Material provided:
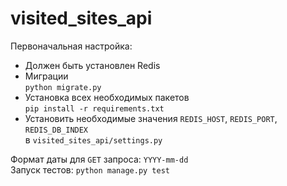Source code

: # visited_sites_api
Первоначальная настройка:  
* Должен быть установлен Redis
* Миграции  
``
python migrate.py
``  
* Установка всех необходимых пакетов  
``pip install -r requirements.txt``
* Установить необходимые значения `REDIS_HOST`, `REDIS_PORT`, `REDIS_DB_INDEX`  
 в `visited_sites_api/settings.py`    
 
 Формат даты для `GET` запроса: `YYYY-mm-dd`  
 Запуск тестов: `python manage.py test`

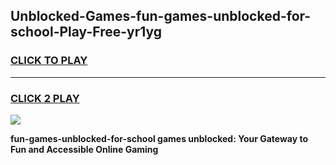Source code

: 
## Unblocked-Games-fun-games-unblocked-for-school-Play-Free-yr1yg
<h3>
<a href="https://premium76.site?title=fun-games-unblocked-for-school&ref=18A1">CLICK TO PLAY</a></h3>
<hr>

<h3>
<a href="https://premium76.site?title=fun-games-unblocked-for-school&ref=18A1">CLICK 2 PLAY</a>
  
</h3>

<a href="https://premium76.site?title=fun-games-unblocked-for-school&ref=18A1"><img src="https://clearcache.store/games.png"></a>


**fun-games-unblocked-for-school games unblocked: Your Gateway to Fun and Accessible Online Gaming**
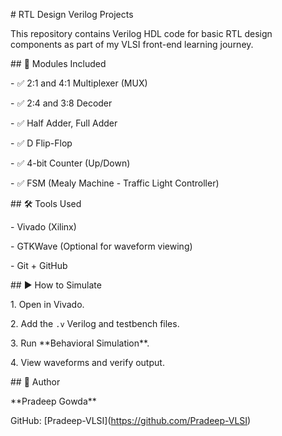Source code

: \# RTL Design Verilog Projects



This repository contains Verilog HDL code for basic RTL design components as part of my VLSI front-end learning journey.



\## 📁 Modules Included



\- ✅ 2:1 and 4:1 Multiplexer (MUX)

\- ✅ 2:4 and 3:8 Decoder

\- ✅ Half Adder, Full Adder

\- ✅ D Flip-Flop

\- ✅ 4-bit Counter (Up/Down)

\- ✅ FSM (Mealy Machine - Traffic Light Controller)



\## 🛠 Tools Used

\- Vivado (Xilinx)

\- GTKWave (Optional for waveform viewing)

\- Git + GitHub



\## ▶️ How to Simulate

1\. Open in Vivado.

2\. Add the `.v` Verilog and testbench files.

3\. Run \*\*Behavioral Simulation\*\*.

4\. View waveforms and verify output.



\## 📌 Author

\*\*Pradeep Gowda\*\*  

GitHub: \[Pradeep-VLSI](https://github.com/Pradeep-VLSI)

Work task: Exactly reproduce the lines from the one containing "Git + GitHub" through the end of the records, and only those lines.

Result:
\- Git + GitHub



\## ▶️ How to Simulate

1\. Open in Vivado.

2\. Add the `.v` Verilog and testbench files.

3\. Run \*\*Behavioral Simulation\*\*.

4\. View waveforms and verify output.



\## 📌 Author

\*\*Pradeep Gowda\*\*  

GitHub: \[Pradeep-VLSI](https://github.com/Pradeep-VLSI)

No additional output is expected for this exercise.